## Records to use
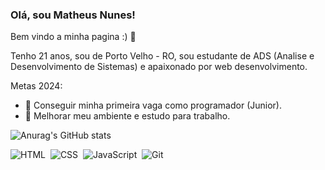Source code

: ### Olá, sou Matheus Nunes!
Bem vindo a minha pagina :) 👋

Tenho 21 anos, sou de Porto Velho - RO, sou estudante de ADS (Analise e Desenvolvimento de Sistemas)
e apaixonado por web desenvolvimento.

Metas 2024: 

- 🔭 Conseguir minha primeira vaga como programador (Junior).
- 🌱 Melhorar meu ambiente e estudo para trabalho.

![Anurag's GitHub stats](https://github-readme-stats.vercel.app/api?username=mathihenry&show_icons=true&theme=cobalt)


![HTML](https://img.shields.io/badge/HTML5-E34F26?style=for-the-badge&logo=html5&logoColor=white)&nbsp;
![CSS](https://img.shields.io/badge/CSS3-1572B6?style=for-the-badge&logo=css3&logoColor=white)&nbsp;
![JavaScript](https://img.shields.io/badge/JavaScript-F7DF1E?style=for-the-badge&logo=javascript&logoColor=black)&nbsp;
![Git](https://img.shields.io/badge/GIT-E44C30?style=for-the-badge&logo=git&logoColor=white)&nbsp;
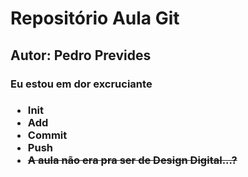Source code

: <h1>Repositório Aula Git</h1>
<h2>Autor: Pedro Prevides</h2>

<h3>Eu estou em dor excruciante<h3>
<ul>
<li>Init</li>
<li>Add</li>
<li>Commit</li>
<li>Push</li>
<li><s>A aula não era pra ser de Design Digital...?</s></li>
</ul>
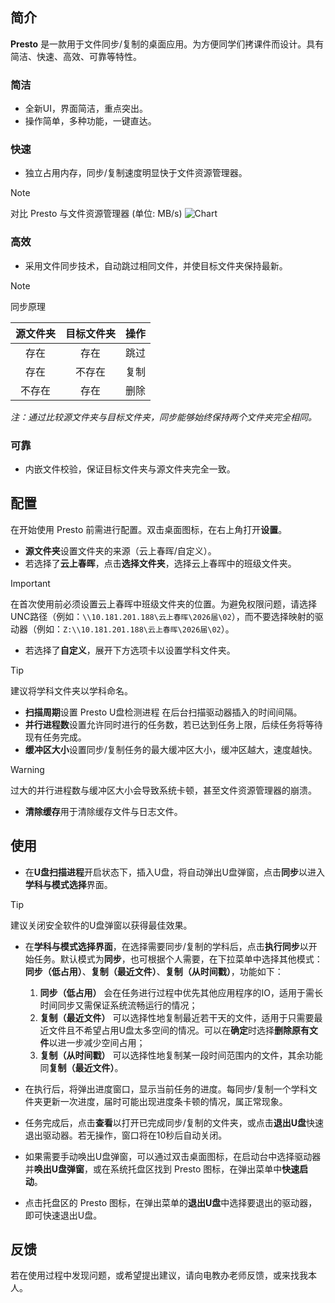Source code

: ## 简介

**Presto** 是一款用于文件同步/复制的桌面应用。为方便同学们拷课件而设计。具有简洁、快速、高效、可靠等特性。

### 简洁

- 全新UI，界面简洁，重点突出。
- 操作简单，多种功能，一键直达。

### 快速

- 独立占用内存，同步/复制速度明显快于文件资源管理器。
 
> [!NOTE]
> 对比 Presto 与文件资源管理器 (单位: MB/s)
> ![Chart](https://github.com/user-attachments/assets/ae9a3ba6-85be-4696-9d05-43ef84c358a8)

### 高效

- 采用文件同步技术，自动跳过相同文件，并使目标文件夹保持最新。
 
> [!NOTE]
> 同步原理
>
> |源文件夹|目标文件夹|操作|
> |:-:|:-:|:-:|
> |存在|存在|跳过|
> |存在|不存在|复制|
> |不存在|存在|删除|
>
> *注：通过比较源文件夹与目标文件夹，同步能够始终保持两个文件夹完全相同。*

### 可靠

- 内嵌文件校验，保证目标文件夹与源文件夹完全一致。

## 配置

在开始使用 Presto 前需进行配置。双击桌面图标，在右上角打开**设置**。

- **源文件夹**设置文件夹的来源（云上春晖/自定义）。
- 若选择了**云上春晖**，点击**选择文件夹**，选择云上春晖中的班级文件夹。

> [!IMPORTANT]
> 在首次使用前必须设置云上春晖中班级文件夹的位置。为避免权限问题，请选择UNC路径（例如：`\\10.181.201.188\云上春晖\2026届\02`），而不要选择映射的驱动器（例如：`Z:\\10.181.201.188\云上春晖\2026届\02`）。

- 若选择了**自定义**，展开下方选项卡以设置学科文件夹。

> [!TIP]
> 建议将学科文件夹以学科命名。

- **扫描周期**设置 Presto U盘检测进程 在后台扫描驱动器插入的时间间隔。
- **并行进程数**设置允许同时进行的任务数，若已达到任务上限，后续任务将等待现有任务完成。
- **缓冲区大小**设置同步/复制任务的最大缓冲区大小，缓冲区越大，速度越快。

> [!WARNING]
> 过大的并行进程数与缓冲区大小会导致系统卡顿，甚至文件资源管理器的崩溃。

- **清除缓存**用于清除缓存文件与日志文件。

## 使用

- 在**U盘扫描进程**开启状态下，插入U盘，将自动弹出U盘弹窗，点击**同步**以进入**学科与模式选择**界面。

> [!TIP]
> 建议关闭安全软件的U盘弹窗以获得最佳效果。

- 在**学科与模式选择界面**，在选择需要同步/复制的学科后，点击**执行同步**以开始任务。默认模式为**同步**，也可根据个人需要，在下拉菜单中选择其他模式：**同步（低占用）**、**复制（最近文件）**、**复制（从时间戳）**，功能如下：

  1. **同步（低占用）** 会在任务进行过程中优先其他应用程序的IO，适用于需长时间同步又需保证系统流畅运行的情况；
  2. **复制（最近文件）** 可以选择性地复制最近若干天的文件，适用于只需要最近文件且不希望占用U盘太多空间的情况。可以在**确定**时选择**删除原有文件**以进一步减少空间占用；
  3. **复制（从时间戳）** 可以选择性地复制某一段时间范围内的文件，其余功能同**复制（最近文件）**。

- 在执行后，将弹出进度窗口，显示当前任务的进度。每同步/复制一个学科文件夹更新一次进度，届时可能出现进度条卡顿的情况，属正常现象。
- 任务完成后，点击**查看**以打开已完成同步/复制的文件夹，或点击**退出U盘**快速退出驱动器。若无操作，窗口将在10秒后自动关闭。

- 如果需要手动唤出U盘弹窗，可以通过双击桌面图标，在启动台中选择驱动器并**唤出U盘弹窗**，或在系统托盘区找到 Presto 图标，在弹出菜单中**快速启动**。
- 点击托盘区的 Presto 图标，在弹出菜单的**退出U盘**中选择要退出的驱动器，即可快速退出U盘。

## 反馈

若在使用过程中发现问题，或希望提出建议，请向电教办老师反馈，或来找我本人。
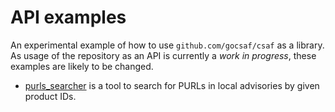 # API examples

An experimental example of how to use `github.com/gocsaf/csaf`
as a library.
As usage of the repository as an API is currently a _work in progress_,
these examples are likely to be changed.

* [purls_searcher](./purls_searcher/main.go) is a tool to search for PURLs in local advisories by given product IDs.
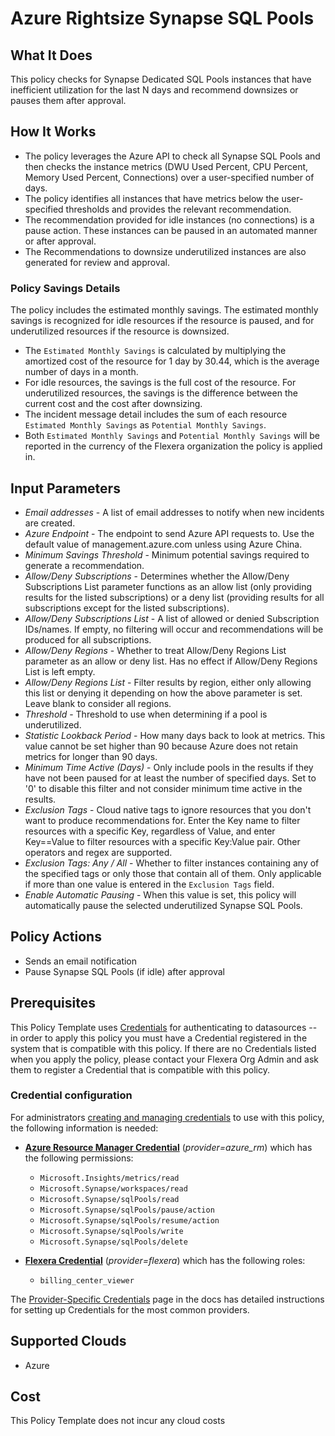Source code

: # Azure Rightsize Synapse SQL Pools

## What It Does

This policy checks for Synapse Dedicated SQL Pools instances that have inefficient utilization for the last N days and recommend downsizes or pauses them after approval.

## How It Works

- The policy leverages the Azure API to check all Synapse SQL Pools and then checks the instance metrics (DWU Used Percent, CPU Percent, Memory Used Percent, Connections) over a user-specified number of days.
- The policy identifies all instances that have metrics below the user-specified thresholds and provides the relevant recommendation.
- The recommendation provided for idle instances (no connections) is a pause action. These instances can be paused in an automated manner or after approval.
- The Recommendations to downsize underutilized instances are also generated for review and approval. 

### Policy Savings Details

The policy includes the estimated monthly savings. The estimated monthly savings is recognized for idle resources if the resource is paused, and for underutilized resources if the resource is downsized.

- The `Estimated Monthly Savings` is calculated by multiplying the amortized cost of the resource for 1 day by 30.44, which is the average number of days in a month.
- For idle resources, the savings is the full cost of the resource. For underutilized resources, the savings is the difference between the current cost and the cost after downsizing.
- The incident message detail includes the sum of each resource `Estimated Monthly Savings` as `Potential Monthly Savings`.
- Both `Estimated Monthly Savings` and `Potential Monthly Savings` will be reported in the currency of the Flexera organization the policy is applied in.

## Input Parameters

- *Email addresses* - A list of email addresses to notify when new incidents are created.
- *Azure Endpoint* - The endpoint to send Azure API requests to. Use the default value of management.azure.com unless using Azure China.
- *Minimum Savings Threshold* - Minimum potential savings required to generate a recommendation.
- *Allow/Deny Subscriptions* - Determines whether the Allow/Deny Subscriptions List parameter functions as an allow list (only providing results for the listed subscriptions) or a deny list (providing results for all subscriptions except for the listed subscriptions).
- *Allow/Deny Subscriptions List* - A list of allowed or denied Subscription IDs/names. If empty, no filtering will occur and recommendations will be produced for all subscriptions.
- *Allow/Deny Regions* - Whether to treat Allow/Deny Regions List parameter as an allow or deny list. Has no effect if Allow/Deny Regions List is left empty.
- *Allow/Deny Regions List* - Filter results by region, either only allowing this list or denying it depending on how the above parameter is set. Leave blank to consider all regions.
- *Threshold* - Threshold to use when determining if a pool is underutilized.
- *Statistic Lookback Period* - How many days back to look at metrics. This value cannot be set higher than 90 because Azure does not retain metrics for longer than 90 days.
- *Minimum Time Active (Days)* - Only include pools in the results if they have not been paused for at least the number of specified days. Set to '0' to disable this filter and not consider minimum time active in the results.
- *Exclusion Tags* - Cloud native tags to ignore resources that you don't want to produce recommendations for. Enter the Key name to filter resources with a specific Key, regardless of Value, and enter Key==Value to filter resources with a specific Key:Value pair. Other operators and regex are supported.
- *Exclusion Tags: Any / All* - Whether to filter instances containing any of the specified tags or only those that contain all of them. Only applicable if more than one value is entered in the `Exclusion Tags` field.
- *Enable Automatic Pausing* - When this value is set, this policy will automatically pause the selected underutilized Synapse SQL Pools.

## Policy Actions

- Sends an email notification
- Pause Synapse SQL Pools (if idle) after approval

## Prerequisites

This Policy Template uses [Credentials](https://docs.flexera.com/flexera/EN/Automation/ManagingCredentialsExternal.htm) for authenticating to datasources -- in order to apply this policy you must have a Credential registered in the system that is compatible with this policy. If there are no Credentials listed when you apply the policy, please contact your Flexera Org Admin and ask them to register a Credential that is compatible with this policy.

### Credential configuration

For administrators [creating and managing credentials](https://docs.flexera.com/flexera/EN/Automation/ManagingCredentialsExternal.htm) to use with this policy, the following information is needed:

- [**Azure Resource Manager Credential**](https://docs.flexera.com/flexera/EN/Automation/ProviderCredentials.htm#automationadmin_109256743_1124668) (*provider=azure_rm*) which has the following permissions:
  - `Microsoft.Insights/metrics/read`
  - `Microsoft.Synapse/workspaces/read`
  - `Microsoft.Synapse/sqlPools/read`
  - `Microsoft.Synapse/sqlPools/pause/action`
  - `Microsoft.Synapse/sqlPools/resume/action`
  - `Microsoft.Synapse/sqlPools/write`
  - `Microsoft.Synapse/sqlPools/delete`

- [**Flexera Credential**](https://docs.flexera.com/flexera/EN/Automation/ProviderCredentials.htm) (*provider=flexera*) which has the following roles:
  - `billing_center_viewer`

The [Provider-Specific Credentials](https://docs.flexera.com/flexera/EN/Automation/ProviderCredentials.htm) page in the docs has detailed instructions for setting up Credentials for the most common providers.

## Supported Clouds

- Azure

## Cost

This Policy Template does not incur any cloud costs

## Directions
In the material above, how many lines have the word "云上春晖"? Give that number and nothing else.

## Exercise answer
3